A status conference is a hearing that assists parties in a workers’ compensation case to resolve disputes and narrow issues when the case is not ready to be set for trial.
A status conference can help to:
- obtain medical records
- ensure attendance at medical appointments
- settle a workers’ comp case
- clarify an incorrect temporary disability rate
A status conference is requested by filing a Declaration of Readiness to Proceed (DOR). Any party can request a status conference.
If an injured worker is not represented by an attorney, an insurance company that requests a hearing will have to pay for the injured worker to have an attorney at the hearing.
A status conference can be set for another status conference at a future date, set for a Mandatory Settlement Conference at a future date, or not set again at a future date.
There is no limit to the number of status conferences a party can request in a workers’ compensation case.
In this article, our California personal injury lawyers will explain:
- 1. What is a status conference?
- 2. Requesting a Status Conference
- 3. What happens at a status conference?
- 4. The correct use of a status conference
A status conference is a California workers’ compensation hearing to:
- determine if there are any disputes requiring resolution
- aid the parties in resolving disputes
- narrow issues
- assist in preparation for trial if a trial is necessary1
When a party requests a status conference, that means it is not ready to proceed to trial. There may be issues or disputes that come up during the case but before it is ready for trial. A status conference can help to resolve those issues or disputes and keep a case moving forward.
A California workers’ compensation case is an ongoing relationship between an injured worker and his or her employer’s insurance company. The injured worker’s claim begins at the time of injury and continues until the case is settled by Stipulated Award or Compromise and Release.
If an attorney does not represent an injured worker, it is unlikely the insurance company will file a DOR. If the insurance company does file a Declaration of Readiness to Proceed when an injured worker is unrepresented, the insurance company will have to pay for an attorney for the injured worker for the hearing.2
In contrast to a status conference, a party requests a Mandatory Settlement Conference when he or she is ready to set an issue for trial.
Example: Joyce has missed her MRI appointment twice. She has not explained this to the insurance company. It requests a status conference to find out why Joyce has not attended the appointment.
Joyce’s failure to attend the appointment is delaying her treatment and her case from moving forward.
At the hearing, Joyce says that the MRI facility is too far for her to get to on public transportation and she does not have a car, so she hasn’t been able to get to the appointment.
The insurance company arranges transportation for the MRI.
Sometimes an injured worker’s case has been going on for years. The injured worker continues to treat for his or her injury, but there is no end in sight. A status conference may help the parties come up with a plan of action to move the case forward.
Example: Julie’s case started out as carpal tunnel syndrome but now includes fibromyalgia. The case has been going on for three years. Julie has been to multiple med-legal exams.

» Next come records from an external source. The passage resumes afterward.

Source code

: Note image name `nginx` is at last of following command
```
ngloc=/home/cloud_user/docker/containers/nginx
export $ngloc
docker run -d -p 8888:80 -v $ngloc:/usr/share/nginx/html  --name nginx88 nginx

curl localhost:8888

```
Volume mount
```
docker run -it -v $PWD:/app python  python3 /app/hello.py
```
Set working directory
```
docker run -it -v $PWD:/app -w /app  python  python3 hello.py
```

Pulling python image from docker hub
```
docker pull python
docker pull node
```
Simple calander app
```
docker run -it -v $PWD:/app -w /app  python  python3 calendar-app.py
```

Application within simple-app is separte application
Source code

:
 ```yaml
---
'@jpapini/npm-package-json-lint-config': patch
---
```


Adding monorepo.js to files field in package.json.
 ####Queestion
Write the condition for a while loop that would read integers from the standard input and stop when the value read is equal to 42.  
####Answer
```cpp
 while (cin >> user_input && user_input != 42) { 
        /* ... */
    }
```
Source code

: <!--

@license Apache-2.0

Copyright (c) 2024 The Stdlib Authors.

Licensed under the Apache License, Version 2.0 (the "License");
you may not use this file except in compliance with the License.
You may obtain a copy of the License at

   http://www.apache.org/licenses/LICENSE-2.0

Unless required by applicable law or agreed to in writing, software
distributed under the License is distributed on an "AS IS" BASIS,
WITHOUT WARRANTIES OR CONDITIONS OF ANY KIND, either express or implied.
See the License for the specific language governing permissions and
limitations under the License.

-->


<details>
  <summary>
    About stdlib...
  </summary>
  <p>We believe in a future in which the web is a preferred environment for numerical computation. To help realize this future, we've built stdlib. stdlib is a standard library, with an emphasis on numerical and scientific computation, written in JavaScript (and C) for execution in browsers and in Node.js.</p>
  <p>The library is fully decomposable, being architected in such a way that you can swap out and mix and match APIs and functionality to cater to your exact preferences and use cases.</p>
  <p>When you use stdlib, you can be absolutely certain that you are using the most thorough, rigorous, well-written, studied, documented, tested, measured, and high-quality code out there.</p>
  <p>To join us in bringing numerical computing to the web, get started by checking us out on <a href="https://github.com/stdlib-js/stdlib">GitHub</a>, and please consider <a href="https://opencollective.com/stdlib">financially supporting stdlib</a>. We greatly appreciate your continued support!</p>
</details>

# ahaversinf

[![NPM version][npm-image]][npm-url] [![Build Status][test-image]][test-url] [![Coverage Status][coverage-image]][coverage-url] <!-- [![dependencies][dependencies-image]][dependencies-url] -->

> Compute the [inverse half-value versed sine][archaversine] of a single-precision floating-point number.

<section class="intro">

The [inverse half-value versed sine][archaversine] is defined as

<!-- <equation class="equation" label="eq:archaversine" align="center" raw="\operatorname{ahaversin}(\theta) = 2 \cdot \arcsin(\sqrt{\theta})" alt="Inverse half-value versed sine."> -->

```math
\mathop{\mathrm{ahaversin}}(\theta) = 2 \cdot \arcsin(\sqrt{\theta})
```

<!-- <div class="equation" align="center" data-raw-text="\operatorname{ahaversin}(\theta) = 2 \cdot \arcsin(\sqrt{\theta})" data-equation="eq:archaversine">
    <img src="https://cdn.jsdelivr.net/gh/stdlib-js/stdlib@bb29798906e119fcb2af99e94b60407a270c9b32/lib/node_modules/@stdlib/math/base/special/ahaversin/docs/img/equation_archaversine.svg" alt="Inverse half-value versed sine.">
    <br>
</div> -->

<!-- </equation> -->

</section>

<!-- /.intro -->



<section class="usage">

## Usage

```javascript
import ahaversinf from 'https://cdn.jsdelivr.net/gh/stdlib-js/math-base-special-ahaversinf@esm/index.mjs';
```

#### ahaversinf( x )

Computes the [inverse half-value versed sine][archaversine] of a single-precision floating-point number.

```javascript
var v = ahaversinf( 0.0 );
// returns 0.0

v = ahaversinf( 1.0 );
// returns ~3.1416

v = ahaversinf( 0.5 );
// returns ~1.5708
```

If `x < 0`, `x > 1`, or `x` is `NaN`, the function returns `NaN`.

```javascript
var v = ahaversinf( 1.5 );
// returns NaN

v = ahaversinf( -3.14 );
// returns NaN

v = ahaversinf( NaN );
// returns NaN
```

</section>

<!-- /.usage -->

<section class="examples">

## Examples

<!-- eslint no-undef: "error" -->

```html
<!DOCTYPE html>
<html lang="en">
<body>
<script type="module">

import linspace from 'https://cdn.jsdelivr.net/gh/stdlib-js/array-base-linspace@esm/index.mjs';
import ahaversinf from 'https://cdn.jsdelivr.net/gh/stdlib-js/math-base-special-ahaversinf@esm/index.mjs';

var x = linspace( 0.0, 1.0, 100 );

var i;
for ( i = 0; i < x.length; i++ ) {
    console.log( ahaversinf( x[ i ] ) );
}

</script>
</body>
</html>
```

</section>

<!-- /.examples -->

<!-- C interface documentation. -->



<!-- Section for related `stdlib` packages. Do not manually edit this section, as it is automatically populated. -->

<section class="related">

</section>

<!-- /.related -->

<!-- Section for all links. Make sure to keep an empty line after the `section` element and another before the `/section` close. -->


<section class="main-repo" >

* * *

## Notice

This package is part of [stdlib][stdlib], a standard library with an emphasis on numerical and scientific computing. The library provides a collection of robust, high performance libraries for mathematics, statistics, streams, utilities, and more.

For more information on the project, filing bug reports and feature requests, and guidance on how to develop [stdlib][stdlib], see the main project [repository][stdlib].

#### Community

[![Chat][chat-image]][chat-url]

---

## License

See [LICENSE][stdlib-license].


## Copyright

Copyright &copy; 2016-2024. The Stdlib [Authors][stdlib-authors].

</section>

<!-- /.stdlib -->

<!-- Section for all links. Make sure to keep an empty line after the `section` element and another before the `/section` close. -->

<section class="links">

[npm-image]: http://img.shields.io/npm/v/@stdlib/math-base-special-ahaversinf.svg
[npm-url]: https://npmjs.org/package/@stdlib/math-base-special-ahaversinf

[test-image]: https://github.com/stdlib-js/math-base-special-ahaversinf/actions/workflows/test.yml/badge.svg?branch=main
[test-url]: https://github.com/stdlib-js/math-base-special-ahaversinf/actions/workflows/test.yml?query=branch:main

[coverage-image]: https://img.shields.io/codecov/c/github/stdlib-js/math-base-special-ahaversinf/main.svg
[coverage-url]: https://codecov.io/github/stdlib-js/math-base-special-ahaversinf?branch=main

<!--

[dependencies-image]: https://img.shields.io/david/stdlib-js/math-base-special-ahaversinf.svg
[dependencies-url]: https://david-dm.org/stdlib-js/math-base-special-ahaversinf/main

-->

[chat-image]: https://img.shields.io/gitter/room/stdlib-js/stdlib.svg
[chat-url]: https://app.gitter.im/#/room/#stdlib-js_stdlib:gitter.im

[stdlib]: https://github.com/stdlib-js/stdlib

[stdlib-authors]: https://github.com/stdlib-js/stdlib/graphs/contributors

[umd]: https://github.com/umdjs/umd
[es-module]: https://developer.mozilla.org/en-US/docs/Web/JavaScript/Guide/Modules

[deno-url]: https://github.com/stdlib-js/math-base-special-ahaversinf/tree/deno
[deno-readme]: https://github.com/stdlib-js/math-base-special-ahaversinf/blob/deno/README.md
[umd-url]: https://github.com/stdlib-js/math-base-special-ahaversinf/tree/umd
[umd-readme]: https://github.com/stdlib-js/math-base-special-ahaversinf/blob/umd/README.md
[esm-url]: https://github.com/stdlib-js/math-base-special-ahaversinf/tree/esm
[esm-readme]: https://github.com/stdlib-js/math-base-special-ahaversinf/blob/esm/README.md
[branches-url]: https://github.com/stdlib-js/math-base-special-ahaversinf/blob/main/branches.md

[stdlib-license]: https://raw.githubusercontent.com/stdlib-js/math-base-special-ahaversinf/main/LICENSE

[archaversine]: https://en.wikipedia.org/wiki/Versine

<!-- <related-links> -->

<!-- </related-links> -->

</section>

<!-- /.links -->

There is no clear path to ending the claim.
Julie requests a status conference because she is frustrated with her case. At the hearing the insurance company agrees to send Julie to a different specialist, who can come up with a medical plan to move Julie’s case to a conclusion.
The insurance company or injured worker may want to try to settle the claim but are not ready to go to trial. A status conference is an opportunity to discuss settlement in this situation.
Example: Jeremy files a workers’ compensation claim. The insurance company denies the claim because it says Jeremy was intoxicated when the injury occurred.
At the status conference, the parties can determine if a Compromise and Release can settle Jeremy’s case.
The same judge will preside over all status conferences in a single claim. The parties will not have to explain the case to the judge each time there is a status conference.
Example: At a status conference in Eric’s case, the judge tells the insurance company to get medical records of Eric’s treatment at Kaiser. The records are needed for the treating doctor to evaluate Eric’s injury properly. The request is written in the Minutes of Hearing.
The case is set for a status conference six weeks later with the same judge. Any issue with the records will be easier to address because the judge is already familiar with the case.
An injured worker can obtain a status conference hearing date by filing a Declaration of Readiness to Proceed.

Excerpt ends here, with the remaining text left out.